Nada answered, but addressed Williams: "He said that if you were arrested here, in San Francisco, a policeman or two would get all the credit. It is the credit he wants. He likes to be talked about.

"He told me that at first he planned to go on the Molly McDonald and when all the shell was on board to take you prisoner. He thought it would be a great joke, he said, to keep the shell and pearls and get the reward, too, for capturing you."

McGuire made a slight, queer, chuckling sound.

"But he said that would take two months at least, and he said that he could not take so much time away from his business. So——"

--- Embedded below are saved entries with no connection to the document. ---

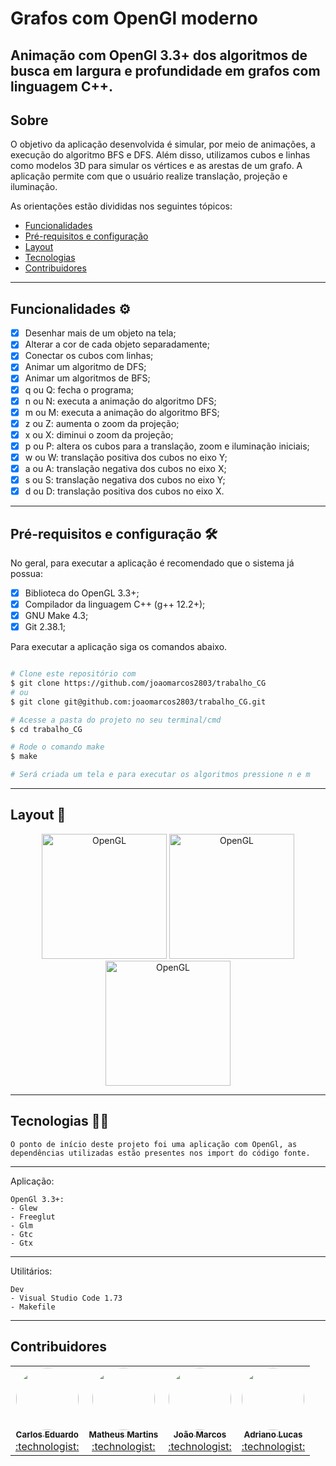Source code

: # Grafos com OpenGl moderno

Animação com OpenGl 3.3+ dos algoritmos de busca em largura e profundidade em grafos com linguagem C++.
---
## Sobre

O objetivo da aplicação desenvolvida é simular, por meio de animações, a execução do algoritmo BFS e DFS. Além disso, utilizamos cubos e linhas como modelos 3D para simular os vértices e as arestas de um grafo. A aplicação permite com que o usuário realize translação, projeção e iluminação.

As orientações estão divididas nos seguintes tópicos:

- [Funcionalidades](#funcionalidades-gear)
- [Pré-requisitos e configuração](#pré-requisitos-e-configuração-hammer_and_wrench)
- [Layout](#layout-art)
- [Tecnologias](#tecnologias-technologist)
- [Contribuidores](#contribuidores)

---
## Funcionalidades :gear:

 - [x] Desenhar mais de um objeto na tela;
 - [x] Alterar a cor de cada objeto separadamente;
 - [x] Conectar os cubos com linhas;
 - [x] Animar um algoritmo de DFS;
 - [x] Animar um algoritmos de BFS;
 - [x] q ou Q: fecha o programa;
 - [x] n ou N: executa a animação do algoritmo DFS;
 - [x] m ou M: executa a animação do algoritmo BFS;
 - [x] z ou Z: aumenta o zoom da projeção;
 - [x] x ou X: diminui o zoom da projeção;
 - [x] p ou P: altera os cubos para a translação, zoom e iluminação iniciais;
 - [x] w ou W: translação positiva dos cubos no eixo Y;
 - [x] a ou A: translação negativa dos cubos no eixo X;
 - [x] s ou S: translação negativa dos cubos no eixo Y;
 - [x] d ou D: translação positiva dos cubos no eixo X.

---
## Pré-requisitos e configuração :hammer_and_wrench:
No geral, para executar a aplicação é recomendado que o sistema já possua:
 - [x] Biblioteca do OpenGL 3.3+;
 - [x] Compilador da linguagem C++ (g++ 12.2+);
 - [x] GNU Make 4.3;
 - [x] Git 2.38.1;

Para executar a aplicação siga os comandos abaixo.

```bash

# Clone este repositório com
$ git clone https://github.com/joaomarcos2803/trabalho_CG
# ou
$ git clone git@github.com:joaomarcos2803/trabalho_CG.git

# Acesse a pasta do projeto no seu terminal/cmd
$ cd trabalho_CG

# Rode o comando make
$ make

# Será criada um tela e para executar os algoritmos pressione n e m

```

---
## Layout :art:
<p align="center">
  <img alt="OpenGL" title="#First" src="https://i.imgur.com/CGI4F1R.png" width="200px">

  <img alt="OpenGL" title="#BFS" src="https://i.imgur.com/XeniZbP.png" width="200px">

  <img alt="OpenGL" title="#DFS" src="https://i.imgur.com/h46bMCZ.png" width="200px">
</p>
    
---
## Tecnologias :technologist:
    O ponto de início deste projeto foi uma aplicação com OpenGl, as dependências utilizadas estão presentes nos import do código fonte. 
---
Aplicação:

    OpenGl 3.3+:
    - Glew
    - Freeglut
    - Glm
    - Gtc
    - Gtx

---
Utilitários:

    Dev
    - Visual Studio Code 1.73
    - Makefile
---  

## Contribuidores

<table>
  <tr>
    <td align="center"><a href="https://github.com/darlosss"><img style="border-radius: 50%;" src="https://avatars.githubusercontent.com/u/72506461?v=4" width="100px;" alt=""/><br /><sub><b>Carlos Eduardo</b></sub></a><br /><a href="https://github.com/darlosss/repime" title="RepiMe">:technologist:</a></td>
    <td align="center"><a href="https://github.com/MatMB115"><img style="border-radius: 50%;" src="https://avatars.githubusercontent.com/u/63670910?v=4" width="100px;" alt=""/><br /><sub><b>Matheus Martins</b></sub></a><br /><a href="https://github.com/MatMB115/repime" title="RepiMe">:technologist:</a></td>
    <td align="center"><a href="https://github.com/joaomarcos2803"><img style="border-radius: 50%;" src="https://avatars.githubusercontent.com/u/103376456?v=4" width="100px;" alt=""/><br /><sub><b>João Marcos</b></sub></a><br /><a href="https://github.com/joaomarcos2803" title="RepiMe">:technologist:</a></td>
    <td align="center"><a href="https://github.com/adriano-12"><img style="border-radius: 50%;" src="https://avatars.githubusercontent.com/u/66391807?v=4" width="100px;" alt=""/><br /><sub><b>Adriano Lucas</b></sub></a><br /><a href="https://github.com/adriano-12" title="RepiMe">:technologist:</a></td>
  </tr>
</table>
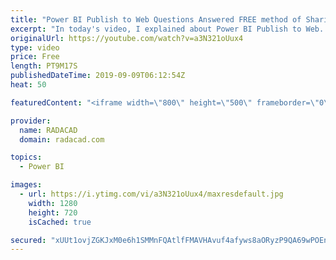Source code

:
 ```yaml
---
title: "Power BI Publish to Web Questions Answered FREE method of Sharing"
excerpt: "In today's video, I explained about Power BI Publish to Web. All Questions Answered. This is the FREE method of Sharing in Power BI. Read my article about Publish to Web here: https://radacad.com/power-bi-publish-to-web-questions-answered  Comparison of all methods of sharing in Power BI: https://radacad.com/power-bi-sharing-methods-comparison-all-in-one-review"
originalUrl: https://youtube.com/watch?v=a3N321oUux4
type: video
price: Free
length: PT9M17S
publishedDateTime: 2019-09-09T06:12:54Z
heat: 50

featuredContent: "<iframe width=\"800\" height=\"500\" frameborder=\"0\" src=\"https://www.youtube.com/embed/a3N321oUux4\" allow=\"accelerometer; autoplay; encrypted-media; gyroscope; picture-in-picture\" allowfullscreen></iframe>"

provider:
  name: RADACAD
  domain: radacad.com

topics:
  - Power BI

images:
  - url: https://i.ytimg.com/vi/a3N321oUux4/maxresdefault.jpg
    width: 1280
    height: 720
    isCached: true

secured: "xUUt1ovjZGKJxM0e6h1SMMnFQAtlfFMAVHAvuf4afyws8aORyzP9QA69wPOEn7fbS6XjtYJDfncwrUS/yoIXqWKdawDWz3hgMrgYVmI0lu3dIakKtEcJN8IiEwtWl556hJ6qO1F3tws9rFnmhAxqsKGMDnGpNWq85+kx45ZaeLJrubEONJnDOP5CBnNn8A03EOGDEuEGBzfgrTlxKwAfY6VlVMYtv7YnSxqKz+E5xyfRrNw1UhYh5ZJZk+/3/GeZ8tzaKABWMu6dWTb/e6EiwWkR3L11T/tmA0li0i94Y18PJ3VQy11td4owRK9s3MjcPxh03CtcTjFyBHLzjWD0mYtIJ4CR8Wy3A/W6x9OPi8MX1sD+uyUs8z/sX+7qIJw2CRgYZTs2E5j1j+AuoAQzLoCDDGcerwoD7rbpsYQ20TY=;fM2OgBh+G+W1LH2c+CF6XA=="
---
```


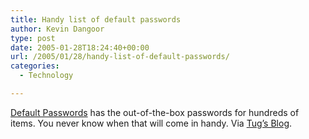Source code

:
 ```yaml
---
title: Handy list of default passwords
author: Kevin Dangoor
type: post
date: 2005-01-28T18:24:40+00:00
url: /2005/01/28/handy-list-of-default-passwords/
categories:
  - Technology

---
```

[Default Passwords][1] has the out-of-the-box passwords for hundreds of items. You never know when that will come in handy. Via [Tug&#8217;s Blog][2].

 [1]: http://www.cirt.net/cgi-bin/passwd.pl "Default Passwords"
 [2]: http://www.grallandco.com/blog/archives/2005/01/do_not_remember.html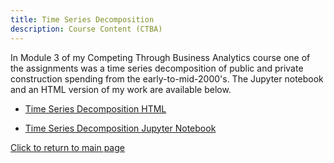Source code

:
 ```yaml
---
title: Time Series Decomposition
description: Course Content (CTBA)
---
```


In Module 3 of my Competing Through Business Analytics course one of the assignments was a time series decomposition of public and private construction spending from the early-to-mid-2000's. The Jupyter notebook and an HTML version of my work are available below.
 
  - [Time Series Decomposition HTML](M3TimeSeries.html)
  
  
  - [Time Series Decomposition Jupyter Notebook](M3TimeSeries.ipynb)
  
  
  
  [Click to return to main page](/caitsmith329/index.md)

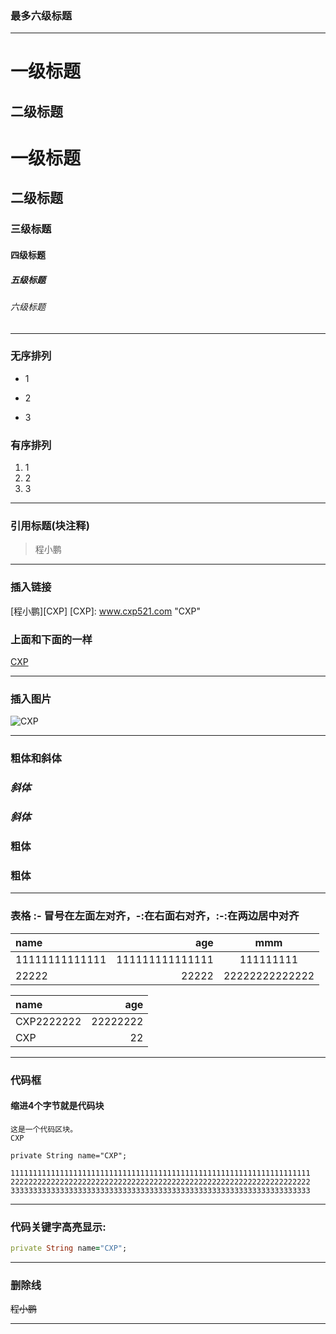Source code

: ### 最多六级标题
***

一级标题
=============

二级标题
-------------

# 一级标题
## 二级标题
### 三级标题
#### 四级标题
##### 五级标题
###### 六级标题

---

### 无序排列

* 1
- 2
+ 3

### 有序排列

1. 1
2. 2
3. 3

- - -
### 引用标题(块注释)
> 程小鹏

***
### 插入链接

[程小鹏][CXP]
[CXP]: www.cxp521.com    "CXP"

### 上面和下面的一样

[CXP](www.cxp521.com)

***
### 插入图片

![CXP](http://7tea8k.com1.z0.glb.clouddn.com/cxp_logo.png)

***
### 粗体和斜体

### *斜体*
### _斜体_

### **粗体**
### __粗体__

---
### 表格   :- 冒号在左面左对齐，-:在右面右对齐，:-:在两边居中对齐

|       name      |       age       |      mmm       |
| :-------------- | ---------------:|:--------------:|
| 11111111111111  | 111111111111111 | 111111111      |
| 22222           |           22222 | 22222222222222 |

name | age
:---- | ----:
CXP2222222  | 22222222
CXP  | 22

---
### 代码框    
#### 缩进4个字节就是代码块

    这是一个代码区块。
    CXP    

`private String name="CXP";`  

```
1111111111111111111111111111111111111111111111111111111111111111111
2222222222222222222222222222222222222222222222222222222222222222222
3333333333333333333333333333333333333333333333333333333333333333333
```
---
### 代码关键字高亮显示:
```ruby
private String name="CXP";
```
---
### 删除线   
~~程小鹏~~

---
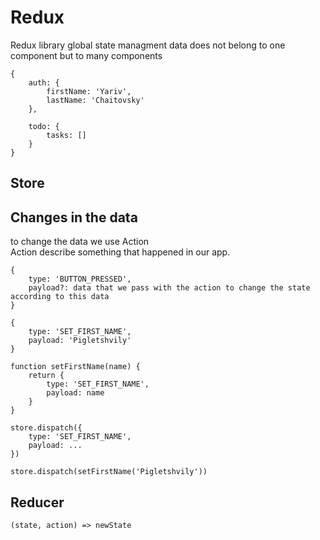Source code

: # Redux

Redux library global state managment
data does not belong to one component but to many components

```
{
	auth: {
		firstName: 'Yariv',
		lastName: 'Chaitovsky'
	},
	
	todo: {
		tasks: []
	}
}
```

## Store

## Changes in the data

to change the data we use Action  
Action describe something that happened in our app.  

```
{
	type: 'BUTTON_PRESSED',
	payload?: data that we pass with the action to change the state according to this data 
}
```

```
{
	type: 'SET_FIRST_NAME',
	payload: 'Pigletshvily'
}
```

```
function setFirstName(name) {
	return {
		type: 'SET_FIRST_NAME',
		payload: name
	}
}
```

```
store.dispatch({
	type: 'SET_FIRST_NAME',
	payload: ...
})

store.dispatch(setFirstName('Pigletshvily'))
```

## Reducer

```
(state, action) => newState
```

"So?" This from McGuire. Williams continued to listen as if it was of someone other than himself that she talked.

"So"—her lips moved like little ripples in the wind—"for fear you might grow suspicious or try to go away on your schooner—just slip out some night—he got you to tie up at one of his wharves. Now, he says, you can't slip away without pulling into the current with a rowboat, and he has men watching the Islander to stop you if you try to do that. And he isn't going to use the Molly McDonald at all. He is going to tell you to start first on the Islander, and the Molly McDonald will follow, but his yacht is out in the bay, and he says that it is the fastest schooner anywhere on the Pacific Coast, and he has put cannons on his yacht. 'Six pounders' he called them. And about two hours after you are outside the Golden Gate he intends to follow on his yacht, the Flying Gull, because he wants to catch you on the high seas. He told me that you did not have a cannon on your Islander, and that it would be easy."

Harshly, with distrust, Williams said: "You have his intimate confidence, it appears."

Nada's face flushed, and a wounded look came into her eyes before they glanced down for a moment to her hands. Her fingers plucked nervously at one another. Then, lifting her head, she replied: "He knows that my father is a planter, and that all planters hate you, Captain Williams. And he does like me." Quickly, defensively: "But I never, never have liked him—much. Now I hate him!"

Williams nodded once, slightly, but what he meant no one could have told; and he looked at her steadily, recalling the photograph that he had seen on Penwenn's desk.

"But how the devil," McGuire cried, "did he find out the skipper was Williams?"

"The doorman—an old sailor—knew him."

McGuire swore a mild oath, striking his knuckles against the desk top. "Your usual luck, skipper!"

Williams looked at him, then at Nada; but he said nothing, and a moment later walked away, while they followed him with their eyes. He went to the end of the enormous room and was lost in the dimness.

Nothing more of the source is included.